[torch::autograd::Function] Any way to know whether forward is called with autograd on?

Hamster · October 15, 2021, 10:02am

Assume I have a working torch::autograd::Function, and that for the forward method I actually have two ways of computing it, call them forward_1 and forward_2. They are such that if one were to do only inference, forward_1 would be faster, and if one intends to backprop then forward_2+backward is faster than forward_1+backward (basically forward_2 will pre-compute some quantities in anticipation of libtorch later calling backward which can then optimally build upon those quantities to compute the needed gradients efficiently).

So ideally, I’d love to know if there’s a way that could tell me inside torch::autograd::Function::forward whether this method is being called with autograd on or off (ie with or without a no_grad guard), so that I could do something like:

if(autograd_is_on){
  forward_2(...);
  ctx->saved_data["..."] = ...; // save the pre-computed stuff that backward will need
} else {
  forward_1(...);
}

ptrblck · October 15, 2021, 11:48pm

I think torch::GradMode::is_enabled() should work as an internal check.

Hamster · October 16, 2021, 1:46pm

Thank you! I will try this.

Hamster · October 17, 2021, 4:58am

It doesn’t seem to work :-(. I get a runtime error where torch complains that he’s expecting a Tensor but finds a None instead in ctx->saved_data in backward during training.
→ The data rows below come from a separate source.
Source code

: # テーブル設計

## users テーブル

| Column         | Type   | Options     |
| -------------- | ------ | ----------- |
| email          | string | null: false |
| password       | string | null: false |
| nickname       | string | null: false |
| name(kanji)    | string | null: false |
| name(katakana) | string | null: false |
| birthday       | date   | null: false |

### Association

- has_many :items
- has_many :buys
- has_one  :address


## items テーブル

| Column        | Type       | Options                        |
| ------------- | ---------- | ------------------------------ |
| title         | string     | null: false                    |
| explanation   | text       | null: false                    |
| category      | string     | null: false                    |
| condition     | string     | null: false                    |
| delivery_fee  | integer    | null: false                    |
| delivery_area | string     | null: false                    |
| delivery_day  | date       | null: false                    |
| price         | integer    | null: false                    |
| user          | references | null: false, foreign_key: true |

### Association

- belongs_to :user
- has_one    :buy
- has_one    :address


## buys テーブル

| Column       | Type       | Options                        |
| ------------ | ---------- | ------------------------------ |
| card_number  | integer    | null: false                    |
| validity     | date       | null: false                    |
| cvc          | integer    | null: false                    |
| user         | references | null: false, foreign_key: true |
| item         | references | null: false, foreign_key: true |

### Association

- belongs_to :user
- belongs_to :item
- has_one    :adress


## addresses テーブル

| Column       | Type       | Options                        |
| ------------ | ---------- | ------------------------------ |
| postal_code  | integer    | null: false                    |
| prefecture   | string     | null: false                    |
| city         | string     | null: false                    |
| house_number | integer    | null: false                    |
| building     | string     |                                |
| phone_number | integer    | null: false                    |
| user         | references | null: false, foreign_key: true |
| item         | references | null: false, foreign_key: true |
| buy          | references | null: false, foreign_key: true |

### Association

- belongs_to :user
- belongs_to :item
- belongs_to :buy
When I replace the above pseudo-code with the following the code runs fine:

forward_2(...);
ctx->saved_data["..."] = ...; // save the pre-computed stuff that backward will need

(ie I don’t check whether autograd is on now and I systematically compute what’s needed for backward)

Looks like Gradmode::is_enabled() doesn’t carry the correct value when inside a torch::autograd::Function?

ptrblck · October 18, 2021, 12:29am

I’m don’t fully understand the current issue, as it seems using the condition raises the runtime error when accessing ctx->saved_data, but it works without the condition?

Hamster · October 18, 2021, 12:48am

Assume the code looks like the following:

torch::autograd::variable_list SomeFunc::forward(torch::autograd::AutogradContext *ctx, torch::Tensor x) {
  /* ... */
  auto stream = c10::cuda::getCurrentCUDAStream();
  if(torch::GradMode::is_enabled()){
    // This will perform the forward computation in a different way using 
    // another slightly slower (in terms of inference only) formula having 
    // subexpressions that are in common with the backward computation, 
    // which makes the forward+backward fast.
    my_cuda_kernels::forward_and_precompute_for_backward(x, out, quantities_for_backward, stream);
    ctx->saved_data["quantities_for_backward"] = quantities_for_backward;
  } else {
    // The following will take a much faster path,
    // assumes we only need to do inference.
    my_cuda_kernels::forward_only(x, out, stream);
  }          
  return {out};
}

torch::autograd::variable_list SomeFunc::backward(torch::autograd::AutogradContext *ctx, torch::autograd::variable_list grad_output) {
  auto quantities_for_backward = ctx->saved_data["quantities_for_backward"].toTensor();
  /* do the backward computation by using "quantities_for_backward" to avoid recomputing some subexpressions that are common with the forward computation*/
}

The problem arises when I use this Function with autograd enabled (ie for example SomeFunc::apply(some_input).mean().backward() assuming some_input has requires_grad set to true), as during runtime libtorch will complain about getting a None instead of a Tensor when arriving at ctx->saved_data["quantities_for_backward"].toTensor();. So I assume that during the forward phase torch::GradMode::is_enabled() is not returning true.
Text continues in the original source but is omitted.